Start of Records supplied

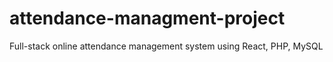 # attendance-managment-project
Full-stack online attendance management system using React, PHP, MySQL
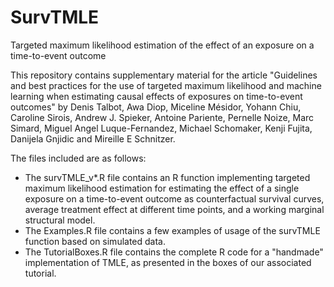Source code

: # SurvTMLE
Targeted maximum likelihood estimation of the effect of an exposure on a time-to-event outcome

This repository contains supplementary material for the article "Guidelines and best practices for the use of targeted maximum likelihood and machine learning when estimating causal effects of exposures on time-to-event outcomes" by Denis Talbot, Awa Diop, Miceline Mésidor, Yohann Chiu, Caroline Sirois, Andrew J. Spieker, Antoine Pariente, Pernelle Noize, Marc Simard, Miguel Angel Luque-Fernandez, Michael Schomaker, Kenji Fujita, Danijela Gnjidic and Mireille E Schnitzer. 

The files included are as follows:

- The survTMLE_v*.R file contains an R function implementing targeted maximum likelihood estimation for estimating the effect of a single exposure on a time-to-event outcome as counterfactual survival curves, average treatment effect at different time points, and a working marginal structural model.  
- The Examples.R file contains a few examples of usage of the survTMLE function based on simulated data.
- The TutorialBoxes.R file contains the complete R code for a "handmade" implementation of TMLE, as presented in the boxes of our associated tutorial. 
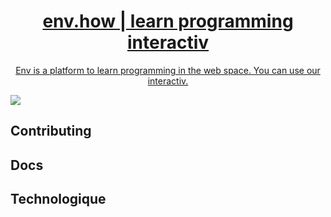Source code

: <p align="center">
    <a href="https://env.how" target="_blank">
        <h1 align="center">
            env.how | learn programming interactiv
        </h1>
        <p align="center">
            Env is a platform to learn programming in the web space. You can use our interactiv.
        </p>
        <img align="center" src="https://cdn.pixabay.com/photo/2015/06/24/15/45/   code-820275_1280.jpg">
    </a>
</p>

<!--
TODO:
add the sections
-->

## Contributing

## Docs

## Technologique


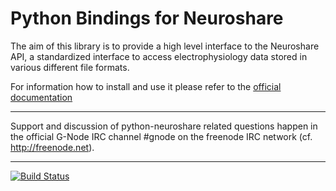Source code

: Python Bindings for Neuroshare
==============================

The aim of this library is to provide a high level interface
to the Neuroshare API, a standardized interface to access
electrophysiology data stored in various different file
formats.

For information how to install and use it please refer to the
[official documentation](http://pythonhosted.org/neuroshare/)


----

Support and discussion of python-neuroshare related questions
happen in the official G-Node IRC channel #gnode on the
freenode IRC network (cf. http://freenode.net).

- - -
[![Build Status](https://travis-ci.org/G-Node/python-neuroshare.png?branch=master)](https://travis-ci.org/G-Node/python-neuroshare)
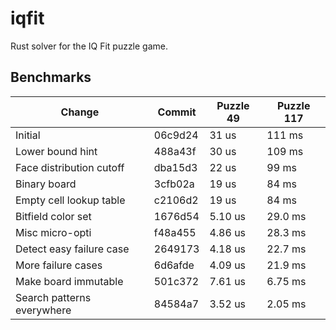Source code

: # iqfit
Rust solver for the IQ Fit puzzle game.

## Benchmarks

| Change                     | Commit  | Puzzle 49 | Puzzle 117 |
| -------------------------- | ------  | --------- | ---------- |
| Initial                    | 06c9d24 | 31 us     | 111 ms     |
| Lower bound hint           | 488a43f | 30 us     | 109 ms     |
| Face distribution cutoff   | dba15d3 | 22 us     | 99 ms      |
| Binary board               | 3cfb02a | 19 us     | 84 ms      |
| Empty cell lookup table    | c2106d2 | 19 us     | 84 ms      |
| Bitfield color set         | 1676d54 | 5.10 us   | 29.0 ms    |
| Misc micro-opti            | f48a455 | 4.86 us   | 28.3 ms    |
| Detect easy failure case   | 2649173 | 4.18 us   | 22.7 ms    |
| More failure cases         | 6d6afde | 4.09 us   | 21.9 ms    |
| Make board immutable       | 501c372 | 7.61 us   | 6.75 ms    |
| Search patterns everywhere | 84584a7 | 3.52 us   | 2.05 ms    |
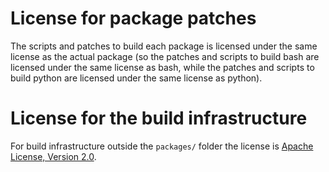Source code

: # License for package patches

The scripts and patches to build each package is licensed under the same license as
the actual package (so the patches and scripts to build bash are licensed under
the same license as bash, while the patches and scripts to build python are licensed
under the same license as python).

# License for the build infrastructure

For build infrastructure outside the `packages/` folder the license is [Apache License, Version 2.0](https://www.apache.org/licenses/LICENSE-2.0).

End of Records supplied

- **Prompt**:
Search the data for the word "board" and copy each line where it appears.

- **Solution**:
| Binary board               | 3cfb02a | 19 us     | 84 ms      |
| Make board immutable       | 501c372 | 7.61 us   | 6.75 ms    |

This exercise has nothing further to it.